The above code only demonstrates cases for Lit and Union nodes, which are used for matching a single specific letter ('Lit' as in literal), and of course the union operation, respectively. The merge function (expandState) is more complicated and less conceptually important, so I won't go into detail of explaining it. All that is left in the Thompson's construction algorithm are other cases - concatenation, the Kleene star operation (repetition), and specific character classes.

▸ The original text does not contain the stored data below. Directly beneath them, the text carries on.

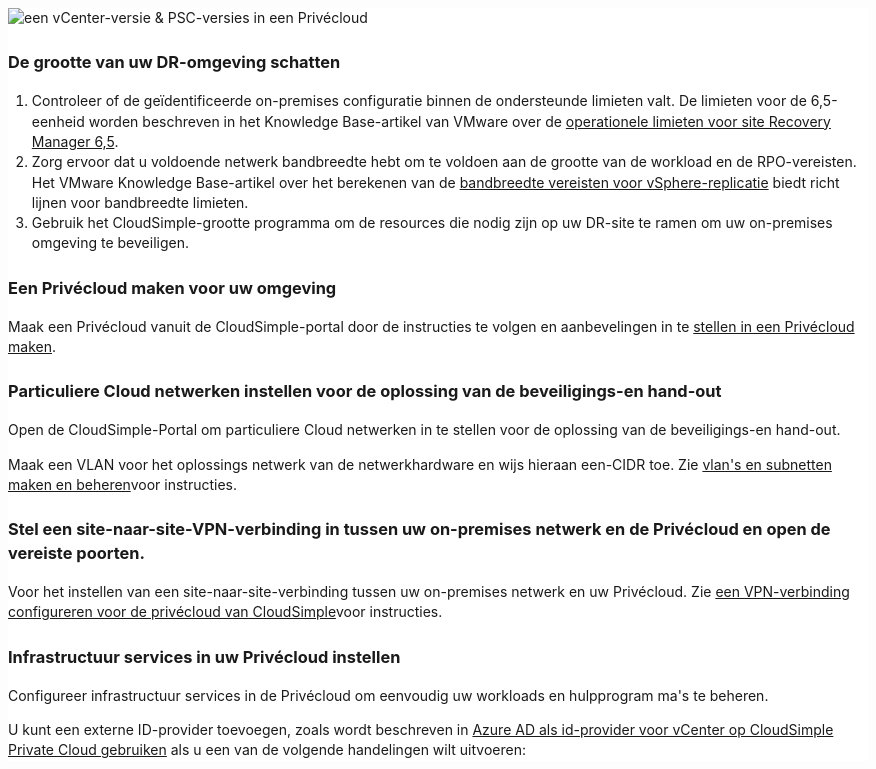 ![een vCenter-versie & PSC-versies in een Privécloud](media/srm-resources.png)

### <a name="estimate-the-size-of-your-dr-environment"></a>De grootte van uw DR-omgeving schatten

1. Controleer of de geïdentificeerde on-premises configuratie binnen de ondersteunde limieten valt. De limieten voor de 6,5-eenheid worden beschreven in het Knowledge Base-artikel van VMware over de [operationele limieten voor site Recovery Manager 6,5](https://kb.vmware.com/s/article/2147110).
2. Zorg ervoor dat u voldoende netwerk bandbreedte hebt om te voldoen aan de grootte van de workload en de RPO-vereisten. Het VMware Knowledge Base-artikel over het berekenen van de [bandbreedte vereisten voor vSphere-replicatie](https://docs.vmware.com/en/vSphere-Replication/6.5/com.vmware.vsphere.replication-admin.doc/GUID-4A34D0C9-8CC1-46C4-96FF-3BF7583D3C4F.html) biedt richt lijnen voor bandbreedte limieten.
3. Gebruik het CloudSimple-grootte programma om de resources die nodig zijn op uw DR-site te ramen om uw on-premises omgeving te beveiligen.

### <a name="create-a-private-cloud-for-your-environment"></a>Een Privécloud maken voor uw omgeving

Maak een Privécloud vanuit de CloudSimple-portal door de instructies te volgen en aanbevelingen in te [stellen in een Privécloud maken](create-private-cloud.md).

### <a name="set-up-private-cloud-networking-for-the-srm-solution"></a>Particuliere Cloud netwerken instellen voor de oplossing van de beveiligings-en hand-out

Open de CloudSimple-Portal om particuliere Cloud netwerken in te stellen voor de oplossing van de beveiligings-en hand-out.

Maak een VLAN voor het oplossings netwerk van de netwerkhardware en wijs hieraan een-CIDR toe. Zie [vlan's en subnetten maken en beheren](create-vlan-subnet.md)voor instructies.

### <a name="set-up-a-site-to-site-vpn-connection-between-your-on-premises-network-and-the-private-cloud-and-open-required-ports"></a>Stel een site-naar-site-VPN-verbinding in tussen uw on-premises netwerk en de Privécloud en open de vereiste poorten.

Voor het instellen van een site-naar-site-verbinding tussen uw on-premises netwerk en uw Privécloud. Zie [een VPN-verbinding configureren voor de privécloud van CloudSimple](set-up-vpn.md)voor instructies.

### <a name="set-up-infrastructure-services-in-your-private-cloud"></a>Infrastructuur services in uw Privécloud instellen

Configureer infrastructuur services in de Privécloud om eenvoudig uw workloads en hulpprogram ma's te beheren.

U kunt een externe ID-provider toevoegen, zoals wordt beschreven in [Azure AD als id-provider voor vCenter op CloudSimple Private Cloud gebruiken](azure-ad.md) als u een van de volgende handelingen wilt uitvoeren:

The result of this step is an NFA - a nondeterministic finite state automaton. Such an FSA is contained in a transition diagram, but as its name implies, it does not have a determined transition for every state and character combination, which means two things: firstly, that there are eta-transitions, i.e. transitions over the empty character (in the above code, TransitionDiagram.EtaTransition); and secondly, that there can be two different transitions over the same character from a single state. This is problematic since it's more complicated to design a recognizer when there are multiple paths in the transition diagram that need to be considered at the same moment. That is why the next algorithm will reduce this NFA to a DFA - a deterministic automaton.

Subset construction algorithm

As previously mentioned, this step of the construction process converts a nondeterministic finite state automaton to a deterministic one (a DFA). Conceptually it's rather simple - multiple internal NFA states will be mapped into a single DFA state (the subset), so that the subset contains all NFA states that can be reached over a single equivalent transition. For example, if NFA states 2 and 3 can be reached from the NFA state 1 with a transition over a, then 2 and 3 will be merged into a single DFA state, which is then reached over the single, deterministic transition over a. Additionally, internal NFA states reachable over the eta-transition (no transition character) from the current state are also added to the subset.

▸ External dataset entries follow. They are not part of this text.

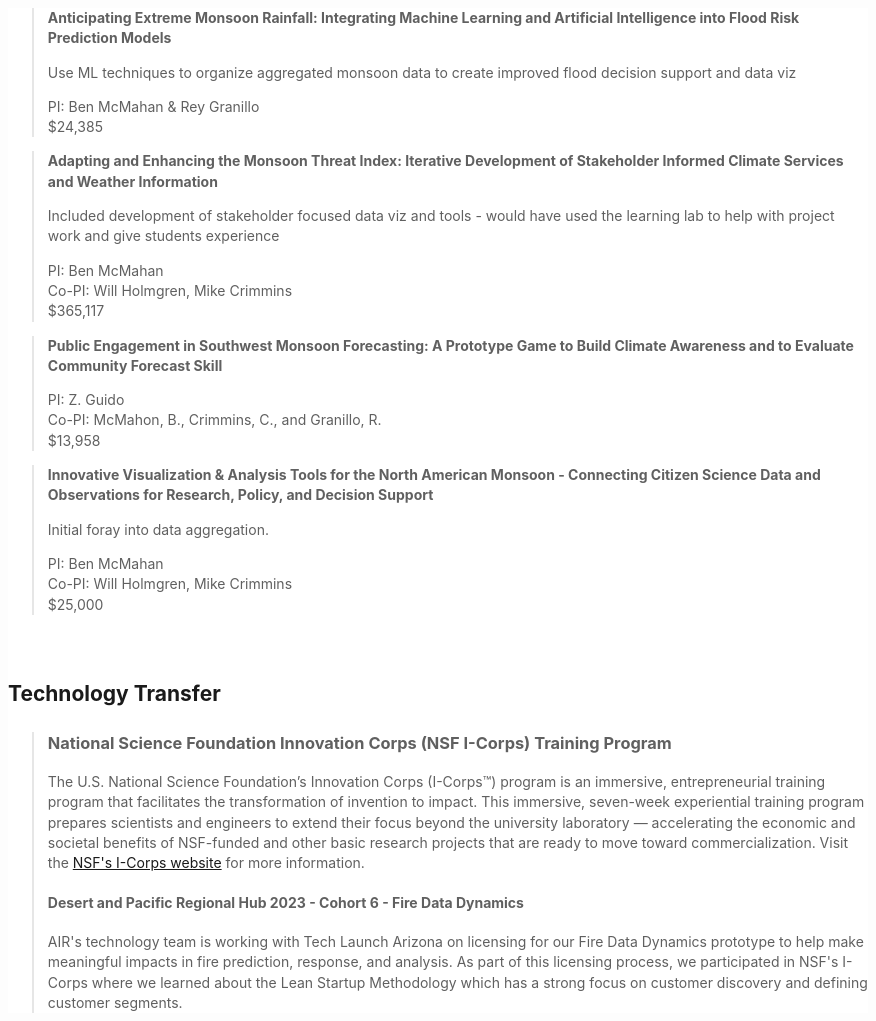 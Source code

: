 ><b>Anticipating Extreme Monsoon Rainfall: Integrating Machine Learning and Artificial Intelligence into Flood Risk Prediction Models</b>
>
>Use ML techniques to organize aggregated monsoon data to create improved flood decision support and data viz
>
>PI: Ben McMahan & Rey Granillo
><br />
>$24,385

><b>Adapting and Enhancing the Monsoon Threat Index: Iterative Development of Stakeholder Informed Climate Services and Weather Information</b>
>
>Included development of stakeholder focused data viz and tools - would have used the learning lab to help with project work and give students experience
>    
>PI: Ben McMahan
><br />
>Co-PI: Will Holmgren, Mike Crimmins
><br />
>$365,117

><b>Public Engagement in Southwest Monsoon Forecasting: A Prototype Game to Build Climate Awareness and to Evaluate Community Forecast Skill</b>
>
>PI: Z. Guido
><br />
>Co-PI: McMahon, B., Crimmins, C., and Granillo, R.
><br />
>$13,958

><b>Innovative Visualization & Analysis Tools for the North American Monsoon - Connecting Citizen Science Data and Observations for Research, Policy, and Decision Support</b>
>
>Initial foray into data aggregation.
>    
>PI: Ben McMahan
><br />
>Co-PI: Will Holmgren, Mike Crimmins
><br />
>$25,000

<br />

## Technology Transfer

>### **National Science Foundation Innovation Corps (NSF I-Corps) Training Program**
> The U.S. National Science Foundation’s Innovation Corps (I-Corps™) program is an immersive, entrepreneurial training program that facilitates the transformation of invention to impact. This immersive, seven-week experiential training program prepares scientists and engineers to extend their focus beyond the university laboratory — accelerating the economic and societal benefits of NSF-funded and other basic research projects that are ready to move toward commercialization. Visit the [NSF's I-Corps website](https://new.nsf.gov/funding/initiatives/i-corps) for more information.
>#### **Desert and Pacific Regional Hub 2023 - Cohort 6 - Fire Data Dynamics**
>AIR's technology team is working with Tech Launch Arizona on licensing for our Fire Data Dynamics prototype to help make meaningful impacts in fire prediction, response, and analysis. As part of this licensing process, we participated in NSF's I-Corps where we learned about the Lean Startup Methodology which has a strong focus on customer discovery and defining customer segments.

I've learned the most about the subset construction algorithm from this PDF document (from the Porland State University). My implementation can be examined more thoroughly on monac's GitHub (function nfaToDfa).

Another (optional) step could be added to this part of the lexer - and that is minimization of the transition diagrams - however that isn't really a priority at the moment as the current implementation works good enough.

Caching transition diagrams

The FSA construction process actually happens only once, prior to running the relevant compiler version. During normal operation the FSAs are loaded off the disk.

More specifically, a database with all expressions and relevant FSAs is saved to an internal compiler file, and once the construction is requested by the lexer, the FSA for the relevant expression is merely read from the database, instead of the entire construction process happening each time.

What's next?

I'm currently working on the second major compiler phase - syntactic analysis. The main components involved include the parser, which is similar to the lexer, except instead of reading characters and recognizing lexemes, it reads tokens from the lexer, and recognizes patterns and structure in the code; and the symbol table, which holds relevant information about identifiers; along with accompanying models for various code structures.

Later I will deal with the Mona type system, both in theory and implementation - which falls under semantic analysis. My plan is to cover the parser, the symbol table, and the type system over the next four posts.